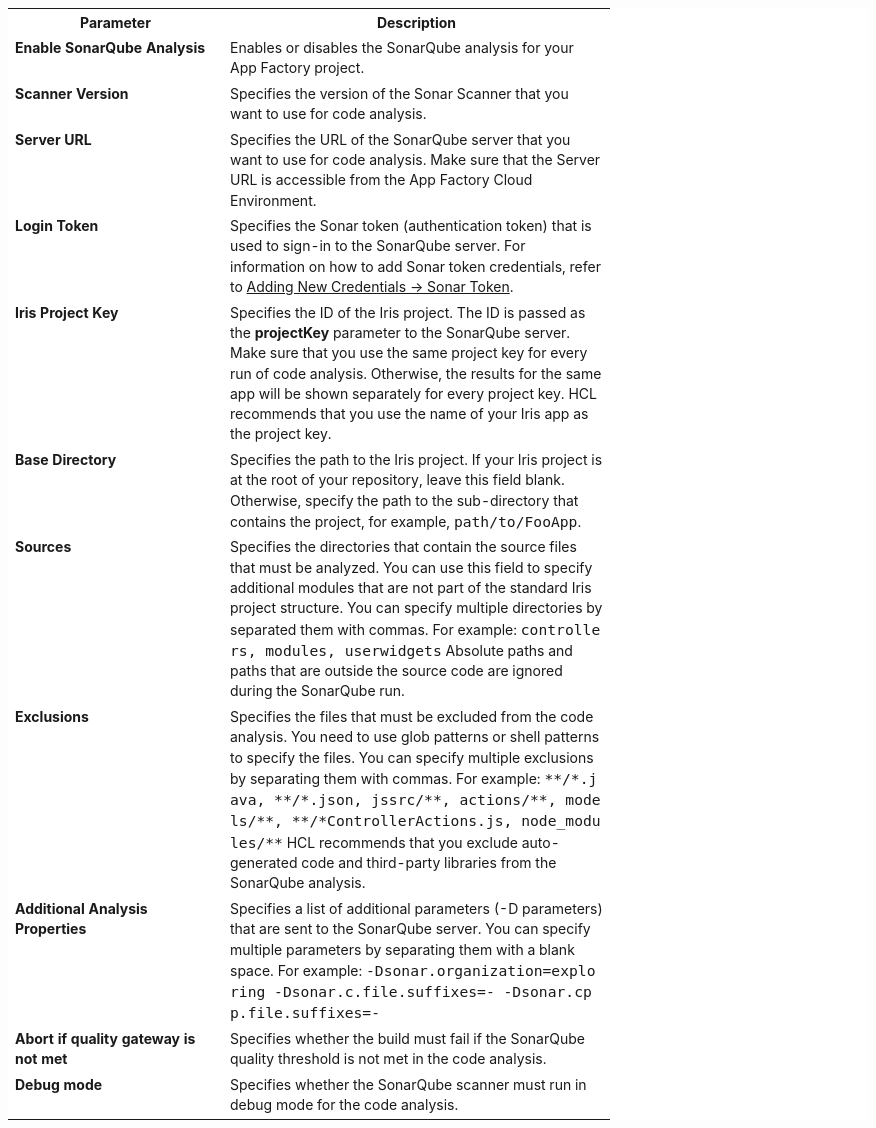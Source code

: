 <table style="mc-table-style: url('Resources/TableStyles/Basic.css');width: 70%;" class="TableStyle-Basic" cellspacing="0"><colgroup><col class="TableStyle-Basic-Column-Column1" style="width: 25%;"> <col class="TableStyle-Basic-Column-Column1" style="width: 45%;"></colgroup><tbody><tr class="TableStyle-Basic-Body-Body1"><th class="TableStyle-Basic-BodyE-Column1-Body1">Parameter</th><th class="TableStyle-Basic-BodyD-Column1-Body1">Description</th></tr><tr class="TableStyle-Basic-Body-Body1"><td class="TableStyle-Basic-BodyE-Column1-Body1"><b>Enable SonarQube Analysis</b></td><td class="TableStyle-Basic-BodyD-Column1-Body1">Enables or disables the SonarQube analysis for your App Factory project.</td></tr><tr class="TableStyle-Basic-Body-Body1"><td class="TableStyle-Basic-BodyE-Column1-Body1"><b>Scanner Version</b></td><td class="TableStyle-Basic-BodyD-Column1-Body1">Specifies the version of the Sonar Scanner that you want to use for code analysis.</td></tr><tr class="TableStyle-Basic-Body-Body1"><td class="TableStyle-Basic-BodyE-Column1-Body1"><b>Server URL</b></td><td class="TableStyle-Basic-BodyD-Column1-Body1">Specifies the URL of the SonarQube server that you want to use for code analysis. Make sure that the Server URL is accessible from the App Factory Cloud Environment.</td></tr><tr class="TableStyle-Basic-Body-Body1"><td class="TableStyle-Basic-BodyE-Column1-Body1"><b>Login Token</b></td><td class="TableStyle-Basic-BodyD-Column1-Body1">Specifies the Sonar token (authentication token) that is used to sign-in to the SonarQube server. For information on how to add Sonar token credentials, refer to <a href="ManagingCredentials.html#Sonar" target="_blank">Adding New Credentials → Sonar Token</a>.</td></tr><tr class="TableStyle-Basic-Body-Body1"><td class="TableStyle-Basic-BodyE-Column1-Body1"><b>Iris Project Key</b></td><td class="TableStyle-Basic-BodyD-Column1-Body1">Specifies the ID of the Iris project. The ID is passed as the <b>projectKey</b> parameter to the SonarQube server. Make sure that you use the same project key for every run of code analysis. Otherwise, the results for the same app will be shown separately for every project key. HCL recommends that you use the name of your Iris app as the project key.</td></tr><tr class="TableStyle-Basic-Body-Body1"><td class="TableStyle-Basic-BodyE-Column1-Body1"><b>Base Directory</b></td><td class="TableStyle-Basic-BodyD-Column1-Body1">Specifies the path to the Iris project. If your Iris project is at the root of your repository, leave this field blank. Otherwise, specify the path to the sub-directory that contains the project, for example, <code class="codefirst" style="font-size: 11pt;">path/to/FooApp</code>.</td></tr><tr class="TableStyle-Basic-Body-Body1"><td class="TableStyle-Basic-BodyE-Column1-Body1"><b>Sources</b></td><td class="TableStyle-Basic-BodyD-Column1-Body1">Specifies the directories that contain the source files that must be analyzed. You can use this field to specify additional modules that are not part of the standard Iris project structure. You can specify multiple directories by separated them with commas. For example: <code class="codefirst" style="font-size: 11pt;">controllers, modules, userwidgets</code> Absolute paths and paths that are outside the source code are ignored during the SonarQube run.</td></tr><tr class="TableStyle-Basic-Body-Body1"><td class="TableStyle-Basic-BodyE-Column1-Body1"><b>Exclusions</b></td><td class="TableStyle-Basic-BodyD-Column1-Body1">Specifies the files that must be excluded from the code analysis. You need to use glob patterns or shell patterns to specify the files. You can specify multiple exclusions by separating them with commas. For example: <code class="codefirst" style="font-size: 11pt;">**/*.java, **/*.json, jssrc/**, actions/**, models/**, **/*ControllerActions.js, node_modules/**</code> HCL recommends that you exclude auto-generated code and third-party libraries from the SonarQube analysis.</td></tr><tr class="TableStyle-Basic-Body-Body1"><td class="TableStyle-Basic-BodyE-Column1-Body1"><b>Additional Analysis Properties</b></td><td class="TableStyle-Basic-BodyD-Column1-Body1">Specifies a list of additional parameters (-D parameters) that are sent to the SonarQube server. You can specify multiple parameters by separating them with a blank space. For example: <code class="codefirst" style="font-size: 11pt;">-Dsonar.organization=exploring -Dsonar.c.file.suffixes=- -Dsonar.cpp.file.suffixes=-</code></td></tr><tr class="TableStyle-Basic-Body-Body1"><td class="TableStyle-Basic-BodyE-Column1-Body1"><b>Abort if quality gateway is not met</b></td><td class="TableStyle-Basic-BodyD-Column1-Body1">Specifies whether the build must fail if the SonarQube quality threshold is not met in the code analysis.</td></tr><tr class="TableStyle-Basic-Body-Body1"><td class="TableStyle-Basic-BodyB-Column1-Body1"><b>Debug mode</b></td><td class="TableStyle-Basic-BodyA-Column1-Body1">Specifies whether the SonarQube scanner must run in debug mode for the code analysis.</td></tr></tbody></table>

--

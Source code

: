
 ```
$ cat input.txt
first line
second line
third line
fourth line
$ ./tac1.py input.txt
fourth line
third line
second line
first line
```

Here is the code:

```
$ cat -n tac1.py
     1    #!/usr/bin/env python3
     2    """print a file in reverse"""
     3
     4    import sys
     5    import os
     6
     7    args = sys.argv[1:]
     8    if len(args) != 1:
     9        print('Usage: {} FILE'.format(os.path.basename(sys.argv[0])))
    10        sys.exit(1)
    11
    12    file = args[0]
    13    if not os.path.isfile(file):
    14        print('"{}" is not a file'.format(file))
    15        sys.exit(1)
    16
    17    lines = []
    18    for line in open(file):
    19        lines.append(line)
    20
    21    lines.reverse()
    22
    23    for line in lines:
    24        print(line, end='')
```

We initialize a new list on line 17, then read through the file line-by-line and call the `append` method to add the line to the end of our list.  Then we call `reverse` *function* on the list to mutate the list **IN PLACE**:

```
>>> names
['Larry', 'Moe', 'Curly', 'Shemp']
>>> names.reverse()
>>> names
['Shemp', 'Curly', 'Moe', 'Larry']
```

- **What you are asked to do**: Look for the word "lines" throughout the material above and copy every line that has it.

- **Answer box**:
    17    lines = []
    19        lines.append(line)
    21    lines.reverse()
    23    for line in lines:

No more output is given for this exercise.